Are We Even Speaking the Same Language?
Data science product managers make data science projects more successful by acting as a translator between the data science team and business stakeholders. When data science projects fail, it’s often due to a breakdown in communication between the data science teams and their stakeholders: just look at the examples above. If the data science team doesn’t properly understand the problem they’re trying to solve — the business value they’re trying to unlock — then they’re setting themselves up for failure. Similarly if the business leader doesn’t understand how difficult the problem is from a technical perspective, or can’t explain the business problem in a way the data science team can understand, then the project is doomed.
A good data science product manager is a translator: explaining difficult technical concepts in a way business stakeholders can understand, while also being able to convey business goals and problems to someone who has very little domain knowledge.
Who Makes a Good Data Science Product Manager?
So, you should start writing a job description for a data science product manager immediately, right?
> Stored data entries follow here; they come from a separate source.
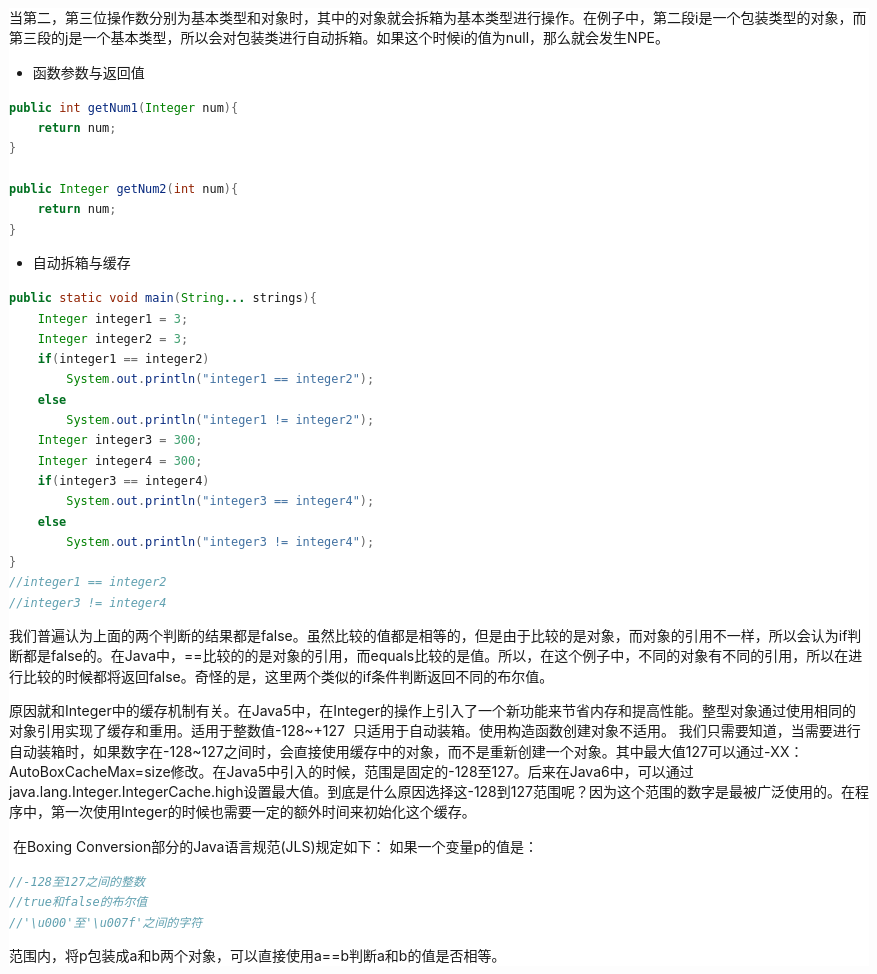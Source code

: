 ​		当第二，第三位操作数分别为基本类型和对象时，其中的对象就会拆箱为基本类型进行操作。在例子中，第二段i是一个包装类型的对象，而第三段的j是一个基本类型，所以会对包装类进行自动拆箱。如果这个时候i的值为null，那么就会发生NPE。

* 函数参数与返回值

```java
public int getNum1(Integer num){
    return num;
}

public Integer getNum2(int num){
    return num;
}
```

* 自动拆箱与缓存

```java
public static void main(String... strings){
    Integer integer1 = 3;
    Integer integer2 = 3;
    if(integer1 == integer2)
        System.out.println("integer1 == integer2");
    else
        System.out.println("integer1 != integer2");
    Integer integer3 = 300;
    Integer integer4 = 300;
    if(integer3 == integer4)
        System.out.println("integer3 == integer4");
    else
        System.out.println("integer3 != integer4");
}
//integer1 == integer2
//integer3 != integer4
```

​		我们普遍认为上面的两个判断的结果都是false。虽然比较的值都是相等的，但是由于比较的是对象，而对象的引用不一样，所以会认为if判断都是false的。在Java中，==比较的的是对象的引用，而equals比较的是值。所以，在这个例子中，不同的对象有不同的引用，所以在进行比较的时候都将返回false。奇怪的是，这里两个类似的if条件判断返回不同的布尔值。

​		原因就和Integer中的缓存机制有关。在Java5中，在Integer的操作上引入了一个新功能来节省内存和提高性能。整型对象通过使用相同的对象引用实现了缓存和重用。
​		适用于整数值-128~+127
​		只适用于自动装箱。使用构造函数创建对象不适用。
​		我们只需要知道，当需要进行自动装箱时，如果数字在-128~127之间时，会直接使用缓存中的对象，而不是重新创建一个对象。其中最大值127可以通过-XX：AutoBoxCacheMax=size修改。在Java5中引入的时候，范围是固定的-128至127。后来在Java6中，可以通过java.lang.Integer.IntegerCache.high设置最大值。到底是什么原因选择这-128到127范围呢？因为这个范围的数字是最被广泛使用的。在程序中，第一次使用Integer的时候也需要一定的额外时间来初始化这个缓存。

​		在Boxing Conversion部分的Java语言规范(JLS)规定如下：
如果一个变量p的值是：

```java
//-128至127之间的整数
//true和false的布尔值
//'\u000'至'\u007f'之间的字符
```

​		范围内，将p包装成a和b两个对象，可以直接使用a==b判断a和b的值是否相等。
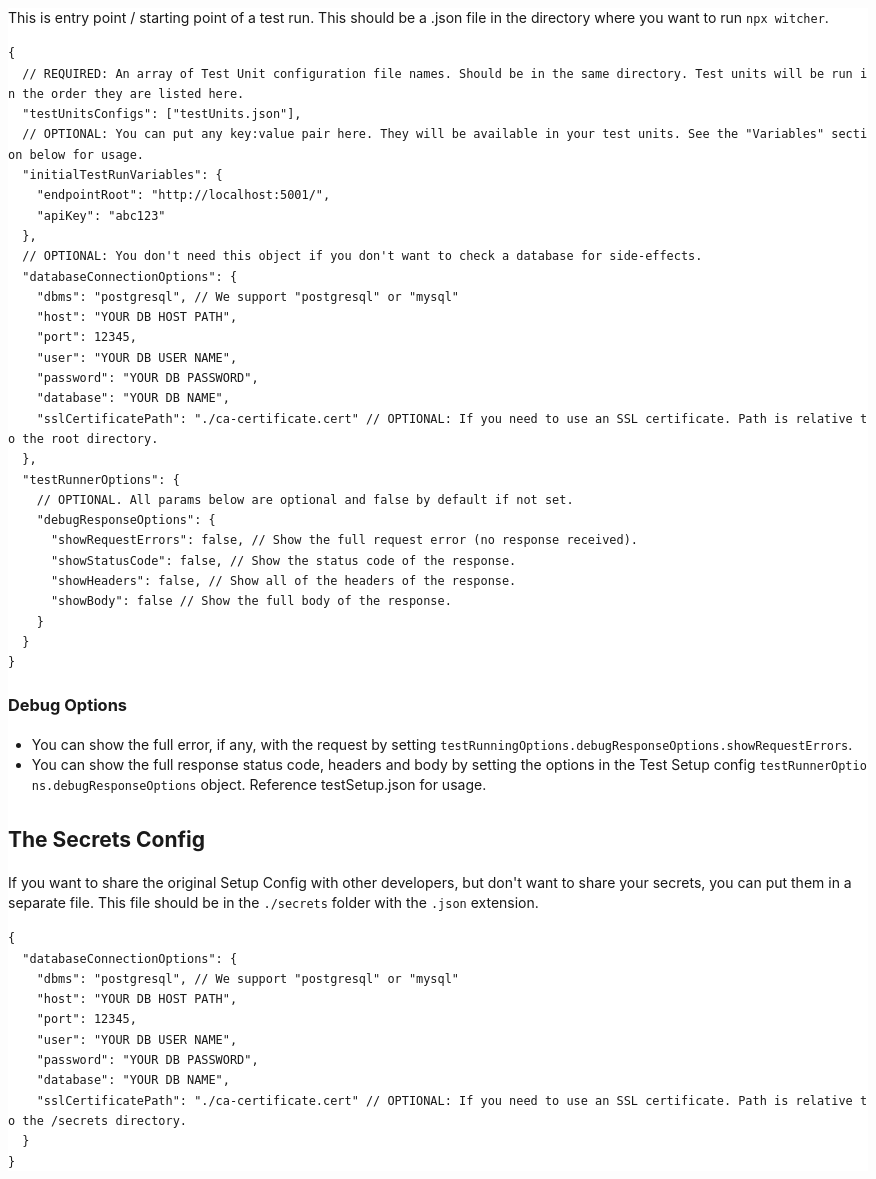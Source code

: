 This is entry point / starting point of a test run. This should be a .json file in the directory where you want to run `npx witcher`.

```jsonc
{
  // REQUIRED: An array of Test Unit configuration file names. Should be in the same directory. Test units will be run in the order they are listed here.
  "testUnitsConfigs": ["testUnits.json"],
  // OPTIONAL: You can put any key:value pair here. They will be available in your test units. See the "Variables" section below for usage.
  "initialTestRunVariables": {
    "endpointRoot": "http://localhost:5001/",
    "apiKey": "abc123"
  },
  // OPTIONAL: You don't need this object if you don't want to check a database for side-effects.
  "databaseConnectionOptions": {
    "dbms": "postgresql", // We support "postgresql" or "mysql"
    "host": "YOUR DB HOST PATH",
    "port": 12345,
    "user": "YOUR DB USER NAME",
    "password": "YOUR DB PASSWORD",
    "database": "YOUR DB NAME",
    "sslCertificatePath": "./ca-certificate.cert" // OPTIONAL: If you need to use an SSL certificate. Path is relative to the root directory.
  },
  "testRunnerOptions": {
    // OPTIONAL. All params below are optional and false by default if not set.
    "debugResponseOptions": {
      "showRequestErrors": false, // Show the full request error (no response received).
      "showStatusCode": false, // Show the status code of the response.
      "showHeaders": false, // Show all of the headers of the response.
      "showBody": false // Show the full body of the response.
    }
  }
}
```

### Debug Options

- You can show the full error, if any, with the request by setting `testRunningOptions.debugResponseOptions.showRequestErrors`.
- You can show the full response status code, headers and body by setting the options in the Test Setup config `testRunnerOptions.debugResponseOptions` object. Reference testSetup.json for usage.

## The Secrets Config

If you want to share the original Setup Config with other developers, but don't want to share your secrets, you can put them in a separate file.
This file should be in the `./secrets` folder with the `.json` extension.

```jsonc
{
  "databaseConnectionOptions": {
    "dbms": "postgresql", // We support "postgresql" or "mysql"
    "host": "YOUR DB HOST PATH",
    "port": 12345,
    "user": "YOUR DB USER NAME",
    "password": "YOUR DB PASSWORD",
    "database": "YOUR DB NAME",
    "sslCertificatePath": "./ca-certificate.cert" // OPTIONAL: If you need to use an SSL certificate. Path is relative to the /secrets directory.
  }
}
```
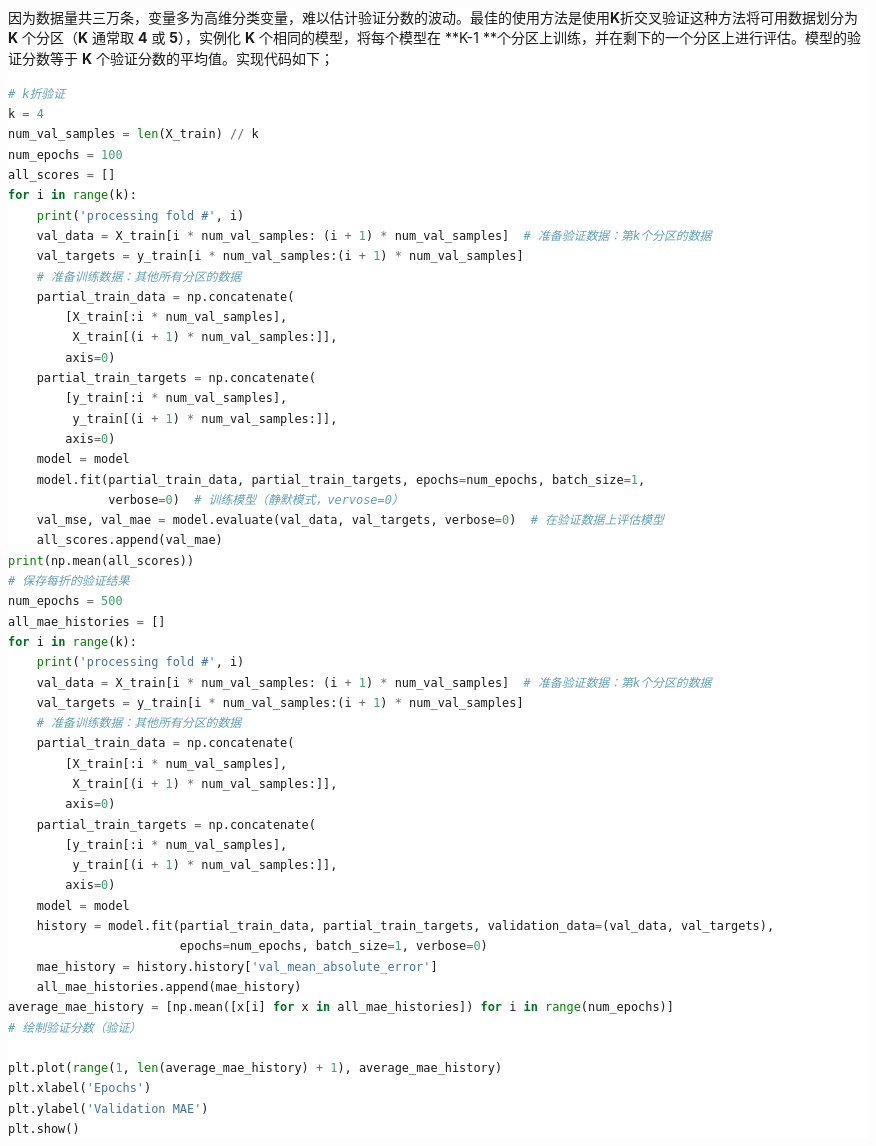 ​	因为数据量共三万条，变量多为高维分类变量，难以估计验证分数的波动。最佳的使用方法是使用**K**折交叉验证这种方法将可用数据划分为 **K** 个分区（**K** 通常取 **4** 或 **5**），实例化 **K** 个相同的模型，将每个模型在 **K-1 **个分区上训练，并在剩下的一个分区上进行评估。模型的验证分数等于 **K** 个验证分数的平均值。实现代码如下；

```python
# k折验证
k = 4
num_val_samples = len(X_train) // k
num_epochs = 100
all_scores = []
for i in range(k):
    print('processing fold #', i)
    val_data = X_train[i * num_val_samples: (i + 1) * num_val_samples]  # 准备验证数据：第k个分区的数据
    val_targets = y_train[i * num_val_samples:(i + 1) * num_val_samples]
    # 准备训练数据：其他所有分区的数据
    partial_train_data = np.concatenate(
        [X_train[:i * num_val_samples],
         X_train[(i + 1) * num_val_samples:]],
        axis=0)
    partial_train_targets = np.concatenate(
        [y_train[:i * num_val_samples],
         y_train[(i + 1) * num_val_samples:]],
        axis=0)
    model = model
    model.fit(partial_train_data, partial_train_targets, epochs=num_epochs, batch_size=1,
              verbose=0)  # 训练模型（静默模式，vervose=0）
    val_mse, val_mae = model.evaluate(val_data, val_targets, verbose=0)  # 在验证数据上评估模型
    all_scores.append(val_mae)
print(np.mean(all_scores))
# 保存每折的验证结果
num_epochs = 500
all_mae_histories = []
for i in range(k):
    print('processing fold #', i)
    val_data = X_train[i * num_val_samples: (i + 1) * num_val_samples]  # 准备验证数据：第k个分区的数据
    val_targets = y_train[i * num_val_samples:(i + 1) * num_val_samples]
    # 准备训练数据：其他所有分区的数据
    partial_train_data = np.concatenate(
        [X_train[:i * num_val_samples],
         X_train[(i + 1) * num_val_samples:]],
        axis=0)
    partial_train_targets = np.concatenate(
        [y_train[:i * num_val_samples],
         y_train[(i + 1) * num_val_samples:]],
        axis=0)
    model = model
    history = model.fit(partial_train_data, partial_train_targets, validation_data=(val_data, val_targets),
                        epochs=num_epochs, batch_size=1, verbose=0)
    mae_history = history.history['val_mean_absolute_error']
    all_mae_histories.append(mae_history)
average_mae_history = [np.mean([x[i] for x in all_mae_histories]) for i in range(num_epochs)]
# 绘制验证分数（验证）

plt.plot(range(1, len(average_mae_history) + 1), average_mae_history)
plt.xlabel('Epochs')
plt.ylabel('Validation MAE')
plt.show()
```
Well, maybe. The fact is that if you’re working on data science projects, you already have someone (or multiple people) performing the duties of a DSPM, just without the credit, accountability, or expertise. Often a data science manager or business analyst will play the role of the DSPM, but particularly in smaller companies or start ups the data scientists end up pulling double duty.
If you are at a smaller company, being a data science product manager isn’t necessarily a full time role, but it should be an explicit part of someone’s responsibilities, with clear expectations for performing duties related to data science product management.
If you decide you should hire a full time DSPM, here are some of the characteristics you should look for:
- A technical understanding of data science concepts. They don’t need to be able to code in python, but they should be able to understand which models are most applicable to certain situations (ie CNN’s for image classification). They should have a relative intuition for the quantity and quality of training data needed for problems their team is working on.
- Enough knowledge to propose workarounds / alternative
- The ability to articulate technical concepts to a nontechnical audience.
- The ability to prioritize opportunities based on business value.
- The ability to communicate why projects are important or valuable to technical teams that might not have the immediate business context.
- Intermediate SQL skills so that they’re able to pull and evaluate datasets on their own.
- An understanding of how the technical problems the data science team is solving will solve business problems.
In summary, a data science product manager needs to be able to straddle data science and the rest of the business, to have a foot in each camp and live in both worlds simultaneously.
Data science projects can fail for many reasons; solving the wrong problems, failing to gather the appropriate training data, and scope creep are just some of them. Luckily, all of these problems are preventable if you have your data science team set up correctly, and if you have the right person successfully performing the duties of a data science product manager.